Drupal 9.2.0-alpha1 will be released the week of May 3, 2021, which means new developments and disruptive changes should now be targeted for the 9.3.x-dev branch. For more information see the Drupal core minor version schedule and the Allowed changes during the Drupal core release cycle.

Version: 9.3.x-dev » 9.4.x-dev

Drupal 9.3.0-rc1 was released on November 26, 2021, which means new developments and disruptive changes should now be targeted for the 9.4.x-dev branch. For more information see the Drupal core minor version schedule and the Allowed changes during the Drupal core release cycle.

Version: 9.4.x-dev » 9.5.x-dev

Drupal 9.4.0-alpha1 was released on May 6, 2022, which means new developments and disruptive changes should now be targeted for the 9.5.x-dev branch. For more information see the Drupal core minor version schedule and the Allowed changes during the Drupal core release cycle.

Version: 9.5.x-dev » 10.1.x-dev

Drupal 9.5.0-beta2 and Drupal 10.0.0-beta2 were released on September 29, 2022, which means new developments and disruptive changes should now be targeted for the 10.1.x-dev branch. For more information see the Drupal core minor version schedule and the Allowed changes during the Drupal core release cycle.

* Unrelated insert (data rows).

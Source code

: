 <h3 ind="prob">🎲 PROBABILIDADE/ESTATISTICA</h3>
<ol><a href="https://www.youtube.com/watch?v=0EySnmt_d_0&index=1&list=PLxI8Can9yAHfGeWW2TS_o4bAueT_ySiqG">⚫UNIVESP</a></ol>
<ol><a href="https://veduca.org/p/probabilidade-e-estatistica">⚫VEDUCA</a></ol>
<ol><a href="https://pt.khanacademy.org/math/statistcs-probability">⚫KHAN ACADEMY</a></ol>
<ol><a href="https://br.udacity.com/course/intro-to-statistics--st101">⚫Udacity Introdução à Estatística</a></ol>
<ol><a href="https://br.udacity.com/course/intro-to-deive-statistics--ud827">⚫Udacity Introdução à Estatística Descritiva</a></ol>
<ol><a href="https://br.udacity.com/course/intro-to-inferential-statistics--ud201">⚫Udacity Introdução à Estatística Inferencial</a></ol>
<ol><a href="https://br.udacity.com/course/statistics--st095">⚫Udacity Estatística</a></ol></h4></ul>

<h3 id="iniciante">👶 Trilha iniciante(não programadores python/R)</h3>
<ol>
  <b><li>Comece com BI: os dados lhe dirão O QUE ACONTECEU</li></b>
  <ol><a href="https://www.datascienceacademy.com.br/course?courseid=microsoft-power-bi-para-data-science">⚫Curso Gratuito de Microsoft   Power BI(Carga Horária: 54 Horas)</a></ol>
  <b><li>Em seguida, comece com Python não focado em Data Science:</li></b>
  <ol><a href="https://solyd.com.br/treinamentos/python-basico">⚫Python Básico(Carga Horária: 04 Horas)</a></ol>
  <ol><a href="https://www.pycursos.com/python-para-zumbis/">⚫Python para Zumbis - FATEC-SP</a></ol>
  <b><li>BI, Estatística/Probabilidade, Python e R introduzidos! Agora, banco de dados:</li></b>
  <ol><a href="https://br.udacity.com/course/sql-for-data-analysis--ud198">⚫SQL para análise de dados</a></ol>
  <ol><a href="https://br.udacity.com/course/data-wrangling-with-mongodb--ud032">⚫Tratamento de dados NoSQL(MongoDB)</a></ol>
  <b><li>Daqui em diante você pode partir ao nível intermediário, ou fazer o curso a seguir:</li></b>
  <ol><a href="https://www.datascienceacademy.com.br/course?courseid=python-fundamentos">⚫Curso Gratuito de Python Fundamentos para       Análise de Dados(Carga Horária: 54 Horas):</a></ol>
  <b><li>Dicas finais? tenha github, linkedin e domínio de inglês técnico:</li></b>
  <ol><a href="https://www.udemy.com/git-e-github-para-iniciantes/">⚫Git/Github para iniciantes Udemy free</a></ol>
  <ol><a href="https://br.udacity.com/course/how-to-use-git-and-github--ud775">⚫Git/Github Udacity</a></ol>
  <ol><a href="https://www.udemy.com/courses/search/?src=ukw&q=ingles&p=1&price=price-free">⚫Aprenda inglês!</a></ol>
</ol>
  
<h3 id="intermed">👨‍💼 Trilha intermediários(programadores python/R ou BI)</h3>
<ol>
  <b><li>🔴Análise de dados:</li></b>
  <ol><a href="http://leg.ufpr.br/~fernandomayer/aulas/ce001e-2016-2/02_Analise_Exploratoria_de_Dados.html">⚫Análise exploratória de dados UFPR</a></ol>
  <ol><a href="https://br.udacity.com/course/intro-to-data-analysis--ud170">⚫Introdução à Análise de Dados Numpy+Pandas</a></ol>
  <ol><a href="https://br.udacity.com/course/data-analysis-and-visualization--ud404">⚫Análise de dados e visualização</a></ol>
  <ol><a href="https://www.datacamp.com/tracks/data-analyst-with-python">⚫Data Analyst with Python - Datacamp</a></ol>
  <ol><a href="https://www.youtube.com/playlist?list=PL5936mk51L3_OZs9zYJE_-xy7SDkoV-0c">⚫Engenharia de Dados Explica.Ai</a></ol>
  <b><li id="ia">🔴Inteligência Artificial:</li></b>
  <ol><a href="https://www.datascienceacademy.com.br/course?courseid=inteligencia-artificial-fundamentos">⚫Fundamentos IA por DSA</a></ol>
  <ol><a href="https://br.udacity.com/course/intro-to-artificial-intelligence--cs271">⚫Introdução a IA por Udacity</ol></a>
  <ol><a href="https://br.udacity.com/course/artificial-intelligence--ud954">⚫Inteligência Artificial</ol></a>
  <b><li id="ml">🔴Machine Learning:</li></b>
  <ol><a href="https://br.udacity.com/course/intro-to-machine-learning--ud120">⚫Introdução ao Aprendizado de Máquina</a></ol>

Version: 10.1.x-dev » 11.x-dev

Drupal core is moving towards using a “main” branch. As an interim step, a new 11.x branch has been opened, as Drupal.org infrastructure cannot currently fully support a branch named main. New developments and disruptive changes should now be targeted for the 11.x branch, which currently accepts only minor-version allowed changes. For more information, see the Drupal core minor version schedule and the Allowed changes during the Drupal core release cycle.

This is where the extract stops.